**PROBLEM TO SOLVE:**
Extract each line of the records below that contains the word "filePath".

**SUPPLIED DATA:**

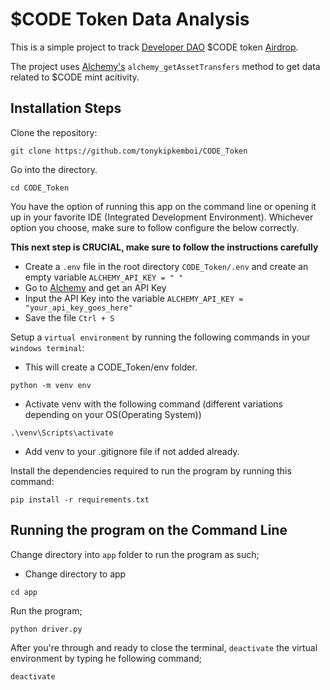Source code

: # $CODE Token Data Analysis

This is a simple project to track [Developer DAO](https://www.developerdao.com/) $CODE token [Airdrop](https://claim.developerdao.com/).

The project uses [Alchemy's](https://docs.alchemy.com/reference/alchemy-getassettransfers) `alchemy_getAssetTransfers` method to get data related to $CODE mint acitivity.

## Installation Steps
Clone the repository:

```
git clone https://github.com/tonykipkemboi/CODE_Token
```

Go into the directory.
```
cd CODE_Token
```

You have the option of running this app on the command line or opening it up in your favorite IDE (Integrated Development Environment).
Whichever option you choose, make sure to follow configure the below correctly.

**This next step is CRUCIAL, make sure to follow the instructions carefully**

- Create a `.env` file in the root directory `CODE_Token/.env` and create an empty variable `ALCHEMY_API_KEY = " "`
- Go to [Alchemy](https://www.alchemy.com/) and get an API Key
- Input the API Key into the variable `ALCHEMY_API_KEY = "your_api_key_goes_here"`
- Save the file `Ctrl + S`

Setup a `virtual environment` by running the following commands in your `windows terminal`:


- This will create a CODE_Token/env folder.
```
python -m venv env
```

- Activate venv with the following command (different variations depending on your OS(Operating System))
```
.\venv\Scripts\activate
```

- Add venv to your .gitignore file if not added already.

Install the dependencies required to run the program by running this command:

``` 
pip install -r requirements.txt
```

## Running the program on the Command Line 

Change directory into `app` folder to run the program as such;

- Change directory to app
```
cd app
```

Run the program;

```
python driver.py
```

After you're through and ready to close the terminal, `deactivate` the virtual environment by typing he following command;

``` 
deactivate
```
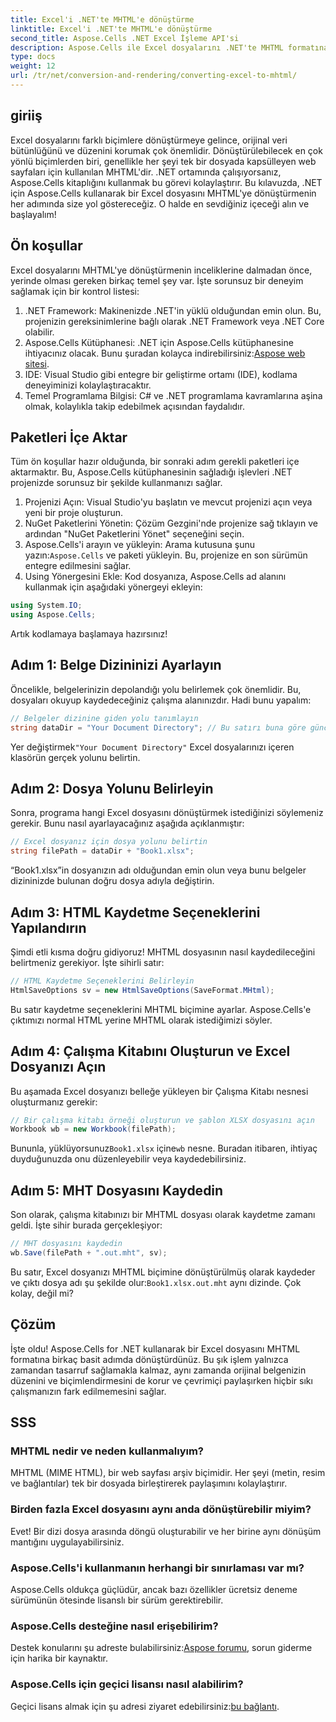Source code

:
 ```yaml
---
title: Excel'i .NET'te MHTML'e dönüştürme
linktitle: Excel'i .NET'te MHTML'e dönüştürme
second_title: Aspose.Cells .NET Excel İşleme API'si
description: Aspose.Cells ile Excel dosyalarını .NET'te MHTML formatına etkili bir şekilde nasıl dönüştüreceğinizi öğrenin, raporlama ve veri paylaşım yeteneklerinizi artırın.
type: docs
weight: 12
url: /tr/net/conversion-and-rendering/converting-excel-to-mhtml/
---
```

## giriiş

Excel dosyalarını farklı biçimlere dönüştürmeye gelince, orijinal veri bütünlüğünü ve düzenini korumak çok önemlidir. Dönüştürülebilecek en çok yönlü biçimlerden biri, genellikle her şeyi tek bir dosyada kapsülleyen web sayfaları için kullanılan MHTML'dir. .NET ortamında çalışıyorsanız, Aspose.Cells kitaplığını kullanmak bu görevi kolaylaştırır. Bu kılavuzda, .NET için Aspose.Cells kullanarak bir Excel dosyasını MHTML'ye dönüştürmenin her adımında size yol göstereceğiz. O halde en sevdiğiniz içeceği alın ve başlayalım!

## Ön koşullar

Excel dosyalarını MHTML'ye dönüştürmenin inceliklerine dalmadan önce, yerinde olması gereken birkaç temel şey var. İşte sorunsuz bir deneyim sağlamak için bir kontrol listesi:

1. .NET Framework: Makinenizde .NET'in yüklü olduğundan emin olun. Bu, projenizin gereksinimlerine bağlı olarak .NET Framework veya .NET Core olabilir.
2.  Aspose.Cells Kütüphanesi: .NET için Aspose.Cells kütüphanesine ihtiyacınız olacak. Bunu şuradan kolayca indirebilirsiniz:[Aspose web sitesi](https://releases.aspose.com/cells/net/).
3. IDE: Visual Studio gibi entegre bir geliştirme ortamı (IDE), kodlama deneyiminizi kolaylaştıracaktır.
4. Temel Programlama Bilgisi: C# ve .NET programlama kavramlarına aşina olmak, kolaylıkla takip edebilmek açısından faydalıdır.

## Paketleri İçe Aktar

Tüm ön koşullar hazır olduğunda, bir sonraki adım gerekli paketleri içe aktarmaktır. Bu, Aspose.Cells kütüphanesinin sağladığı işlevleri .NET projenizde sorunsuz bir şekilde kullanmanızı sağlar.

1. Projenizi Açın: Visual Studio'yu başlatın ve mevcut projenizi açın veya yeni bir proje oluşturun.
2. NuGet Paketlerini Yönetin: Çözüm Gezgini'nde projenize sağ tıklayın ve ardından "NuGet Paketlerini Yönet" seçeneğini seçin.
3.  Aspose.Cells'i arayın ve yükleyin: Arama kutusuna şunu yazın:`Aspose.Cells` ve paketi yükleyin. Bu, projenize en son sürümün entegre edilmesini sağlar.
4. Using Yönergesini Ekle: Kod dosyanıza, Aspose.Cells ad alanını kullanmak için aşağıdaki yönergeyi ekleyin:

```csharp
using System.IO;
using Aspose.Cells;
```

Artık kodlamaya başlamaya hazırsınız!

## Adım 1: Belge Dizininizi Ayarlayın

Öncelikle, belgelerinizin depolandığı yolu belirlemek çok önemlidir. Bu, dosyaları okuyup kaydedeceğiniz çalışma alanınızdır. Hadi bunu yapalım:

```csharp
// Belgeler dizinine giden yolu tanımlayın
string dataDir = "Your Document Directory"; // Bu satırı buna göre güncelleyin
```

 Yer değiştirmek`"Your Document Directory"` Excel dosyalarınızı içeren klasörün gerçek yolunu belirtin.

## Adım 2: Dosya Yolunu Belirleyin

Sonra, programa hangi Excel dosyasını dönüştürmek istediğinizi söylemeniz gerekir. Bunu nasıl ayarlayacağınız aşağıda açıklanmıştır:

```csharp
// Excel dosyanız için dosya yolunu belirtin
string filePath = dataDir + "Book1.xlsx";
```

“Book1.xlsx”in dosyanızın adı olduğundan emin olun veya bunu belgeler dizininizde bulunan doğru dosya adıyla değiştirin.

## Adım 3: HTML Kaydetme Seçeneklerini Yapılandırın

Şimdi etli kısma doğru gidiyoruz! MHTML dosyasının nasıl kaydedileceğini belirtmeniz gerekiyor. İşte sihirli satır:

```csharp
// HTML Kaydetme Seçeneklerini Belirleyin
HtmlSaveOptions sv = new HtmlSaveOptions(SaveFormat.MHtml);
```

Bu satır kaydetme seçeneklerini MHTML biçimine ayarlar. Aspose.Cells'e çıktımızı normal HTML yerine MHTML olarak istediğimizi söyler.

## Adım 4: Çalışma Kitabını Oluşturun ve Excel Dosyanızı Açın

Bu aşamada Excel dosyanızı belleğe yükleyen bir Çalışma Kitabı nesnesi oluşturmanız gerekir:

```csharp
// Bir çalışma kitabı örneği oluşturun ve şablon XLSX dosyasını açın
Workbook wb = new Workbook(filePath);
```

 Bununla, yüklüyorsunuz`Book1.xlsx` içine`wb` nesne. Buradan itibaren, ihtiyaç duyduğunuzda onu düzenleyebilir veya kaydedebilirsiniz.

## Adım 5: MHT Dosyasını Kaydedin

Son olarak, çalışma kitabınızı bir MHTML dosyası olarak kaydetme zamanı geldi. İşte sihir burada gerçekleşiyor:

```csharp
// MHT dosyasını kaydedin
wb.Save(filePath + ".out.mht", sv);
```

 Bu satır, Excel dosyanızı MHTML biçimine dönüştürülmüş olarak kaydeder ve çıktı dosya adı şu şekilde olur:`Book1.xlsx.out.mht` aynı dizinde. Çok kolay, değil mi?

## Çözüm

İşte oldu! Aspose.Cells for .NET kullanarak bir Excel dosyasını MHTML formatına birkaç basit adımda dönüştürdünüz. Bu şık işlem yalnızca zamandan tasarruf sağlamakla kalmaz, aynı zamanda orijinal belgenizin düzenini ve biçimlendirmesini de korur ve çevrimiçi paylaşırken hiçbir sıkı çalışmanızın fark edilmemesini sağlar.

## SSS

### MHTML nedir ve neden kullanmalıyım?
MHTML (MIME HTML), bir web sayfası arşiv biçimidir. Her şeyi (metin, resim ve bağlantılar) tek bir dosyada birleştirerek paylaşımını kolaylaştırır.

### Birden fazla Excel dosyasını aynı anda dönüştürebilir miyim?
Evet! Bir dizi dosya arasında döngü oluşturabilir ve her birine aynı dönüşüm mantığını uygulayabilirsiniz.

### Aspose.Cells'i kullanmanın herhangi bir sınırlaması var mı?
Aspose.Cells oldukça güçlüdür, ancak bazı özellikler ücretsiz deneme sürümünün ötesinde lisanslı bir sürüm gerektirebilir.

### Aspose.Cells desteğine nasıl erişebilirim?
 Destek konularını şu adreste bulabilirsiniz:[Aspose forumu](https://forum.aspose.com/c/cells/9), sorun giderme için harika bir kaynaktır.

### Aspose.Cells için geçici lisansı nasıl alabilirim?
 Geçici lisans almak için şu adresi ziyaret edebilirsiniz:[bu bağlantı](https://purchase.aspose.com/temporary-license/).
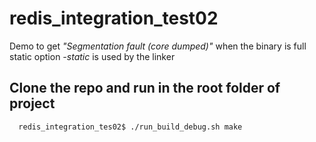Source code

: # redis_integration_test02

Demo to get *"Segmentation fault (core dumped)"* when the binary is full static option *-static* is used by the linker

## Clone the repo and run in the root folder of project

```
  redis_integration_tes02$ ./run_build_debug.sh make
```
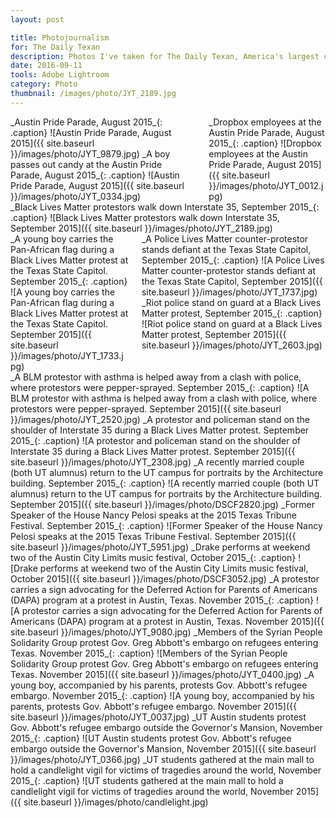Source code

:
 ```yaml
---
layout: post

title: Photojournalism
for: The Daily Texan
description: Photos I've taken for The Daily Texan, America's largest college newspaper.
date: 2016-09-11
tools: Adobe Lightroom
category: Photo
thumbnail: /images/photo/JYT_2189.jpg
---
```

<div class="columns" markdown="1">
<div class="column col-6" markdown="1"> 
_Austin Pride Parade, August 2015_{: .caption}
![Austin Pride Parade, August 2015]({{ site.baseurl }}/images/photo/JYT_9879.jpg)
_A boy passes out candy at the Austin Pride Parade, August 2015_{: .caption}
![Austin Pride Parade, August 2015]({{ site.baseurl }}/images/photo/JYT_0334.jpg)
</div>
<div class="column col-6" markdown="1">
_Dropbox employees at the Austin Pride Parade, August 2015_{: .caption}
![Dropbox employees at the Austin Pride Parade, August 2015]({{ site.baseurl }}/images/photo/JYT_0012.jpg)
</div>
</div>
_Black Lives Matter protestors walk down Interstate 35, September 2015_{: .caption}
![Black Lives Matter protestors walk down Interstate 35, September 2015]({{ site.baseurl }}/images/photo/JYT_2189.jpg)
<div class="columns" markdown="1">
<div class="column col-6" markdown="1"> 
_A young boy carries the Pan-African flag during a Black Lives Matter protest at the Texas State Capitol. September 2015_{: .caption}
![A young boy carries the Pan-African flag during a Black Lives Matter protest at the Texas State Capitol. September 2015]({{ site.baseurl }}/images/photo/JYT_1733.jpg)

</div>
<div class="column col-6" markdown="1">
_A Police Lives Matter counter-protestor stands defiant at the Texas State Capitol, September 2015_{: .caption}
![A Police Lives Matter counter-protestor stands defiant at the Texas State Capitol, September 2015]({{ site.baseurl }}/images/photo/JYT_1737.jpg)
_Riot police stand on guard at a Black Lives Matter protest, September 2015_{: .caption}
![Riot police stand on guard at a Black Lives Matter protest, September 2015]({{ site.baseurl }}/images/photo/JYT_2603.jpg)
</div>
</div>
_A BLM protestor with asthma is helped away from a clash with police, where protestors were pepper-sprayed. September 2015_{: .caption}
![A BLM protestor with asthma is helped away from a clash with police, where protestors were pepper-sprayed. September 2015]({{ site.baseurl }}/images/photo/JYT_2520.jpg)
_A protestor and policeman stand on the shoulder of Interstate 35 during a Black Lives Matter protest. September 2015_{: .caption}
![A protestor and policeman stand on the shoulder of Interstate 35 during a Black Lives Matter protest. September 2015]({{ site.baseurl }}/images/photo/JYT_2308.jpg)
_A recently married couple (both UT alumnus) return to the UT campus for portraits by the Architecture building. September 2015_{: .caption}
![A recently married couple (both UT alumnus) return to the UT campus for portraits by the Architecture building. September 2015]({{ site.baseurl }}/images/photo/DSCF2820.jpg)
_Former Speaker of the House Nancy Pelosi speaks at the 2015 Texas Tribune Festival. September 2015_{: .caption}
![Former Speaker of the House Nancy Pelosi speaks at the 2015 Texas Tribune Festival. September 2015]({{ site.baseurl }}/images/photo/JYT_5951.jpg)
_Drake performs at weekend two of the Austin City Limits music festival, October 2015_{: .caption}
![Drake performs at weekend two of the Austin City Limits music festival, October 2015]({{ site.baseurl }}/images/photo/DSCF3052.jpg)
_A protestor carries a sign advocating for the Deferred Action for Parents of Americans (DAPA) program at a protest in Austin, Texas. November 2015_{: .caption}
![A protestor carries a sign advocating for the Deferred Action for Parents of Americans (DAPA) program at a protest in Austin, Texas. November 2015]({{ site.baseurl }}/images/photo/JYT_9080.jpg)
_Members of the Syrian People Solidarity Group protest Gov. Greg Abbott's embargo on refugees entering Texas. November 2015_{: .caption}
![Members of the Syrian People Solidarity Group protest Gov. Greg Abbott's embargo on refugees entering Texas. November 2015]({{ site.baseurl }}/images/photo/JYT_0400.jpg)
_A young boy, accompanied by his parents, protests Gov. Abbott's refugee embargo. November 2015_{: .caption}
![A young boy, accompanied by his parents, protests Gov. Abbott's refugee embargo. November 2015]({{ site.baseurl }}/images/photo/JYT_0037.jpg)
_UT Austin students protest Gov. Abbott's refugee embargo outside the Governor's Mansion, November 2015_{: .caption}
![UT Austin students protest Gov. Abbott's refugee embargo outside the Governor's Mansion, November 2015]({{ site.baseurl }}/images/photo/JYT_0366.jpg)
_UT students gathered at the main mall to hold a candlelight vigil for victims of tragedies around the world, November 2015_{: .caption}
![UT students gathered at the main mall to hold a candlelight vigil for victims of tragedies around the world, November 2015]({{ site.baseurl }}/images/photo/candlelight.jpg)
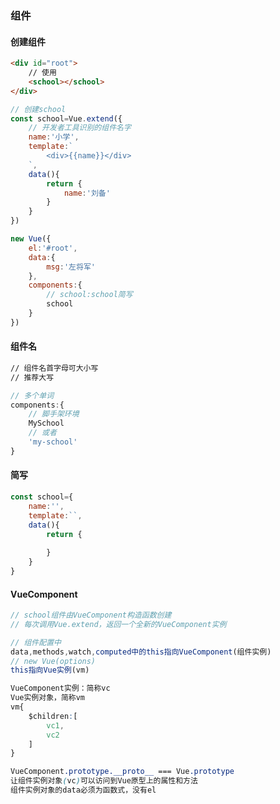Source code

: ### 组件

#### 创建组件

```html
<div id="root">
    // 使用
    <school></school>
</div>
```

```js
// 创建school
const school=Vue.extend({
    // 开发者工具识别的组件名字
    name:'小学',
    template:`
        <div>{{name}}</div>
    `,
    data(){
        return {
            name:'刘备'
        }
    }
})
```

```js
new Vue({
    el:'#root',
    data:{
        msg:'左将军'
    },
    components:{
        // school:school简写
        school
    }
})
```

#### 组件名

```html
// 组件名首字母可大小写
// 推荐大写
```

```js
// 多个单词
components:{
    // 脚手架环境
    MySchool
    // 或者
    'my-school'
}
```

#### 简写

```js
const school={
    name:'',
    template:``,
    data(){
        return {
            
        }
    }
}
```

#### VueComponent

```js
// school组件由VueComponent构造函数创建
// 每次调用Vue.extend，返回一个全新的VueComponent实例
```

```js
// 组件配置中
data,methods,watch,computed中的this指向VueComponent(组件实例)
// new Vue(options)
this指向Vue实例(vm)
```

```css
VueComponent实例：简称vc
Vue实例对象，简称vm
vm{
    $children:[
        vc1,
        vc2
    ]
}
```

```css
VueComponent.prototype.__proto__ === Vue.prototype
让组件实例对象(vc)可以访问到Vue原型上的属性和方法
组件实例对象的data必须为函数式，没有el
```

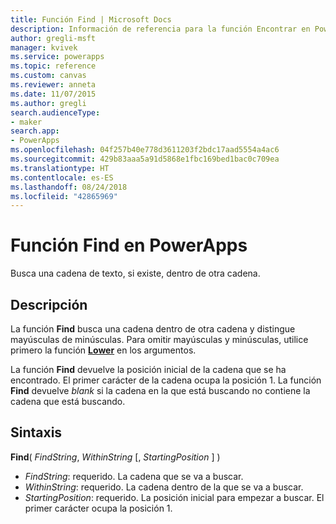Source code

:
 ```yaml
---
title: Función Find | Microsoft Docs
description: Información de referencia para la función Encontrar en PowerApps, incluidos ejemplos y sintaxis
author: gregli-msft
manager: kvivek
ms.service: powerapps
ms.topic: reference
ms.custom: canvas
ms.reviewer: anneta
ms.date: 11/07/2015
ms.author: gregli
search.audienceType:
- maker
search.app:
- PowerApps
ms.openlocfilehash: 04f257b40e778d3611203f2bdc17aad5554a4ac6
ms.sourcegitcommit: 429b83aaa5a91d5868e1fbc169bed1bac0c709ea
ms.translationtype: HT
ms.contentlocale: es-ES
ms.lasthandoff: 08/24/2018
ms.locfileid: "42865969"
---
```

# <a name="find-function-in-powerapps"></a>Función Find en PowerApps
Busca una cadena de texto, si existe, dentro de otra cadena.

## <a name="description"></a>Descripción
La función **Find** busca una cadena dentro de otra cadena y distingue mayúsculas de minúsculas. Para omitir mayúsculas y minúsculas, utilice primero la función **[Lower](function-lower-upper-proper.md)** en los argumentos.

La función **Find** devuelve la posición inicial de la cadena que se ha encontrado.  El primer carácter de la cadena ocupa la posición 1. La función **Find** devuelve *blank* si la cadena en la que está buscando no contiene la cadena que está buscando.

## <a name="syntax"></a>Sintaxis
**Find**( *FindString*, *WithinString* [, *StartingPosition* ] )

* *FindString*: requerido.  La cadena que se va a buscar.
* *WithinString*: requerido.  La cadena dentro de la que se va a buscar.
* *StartingPosition*: requerido.  La posición inicial para empezar a buscar.  El primer carácter ocupa la posición 1.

**TASK RESPONSE:**
string filePath = dataDir + "Book1.xlsx";
Workbook wb = new Workbook(filePath);
wb.Save(filePath + ".out.mht", sv);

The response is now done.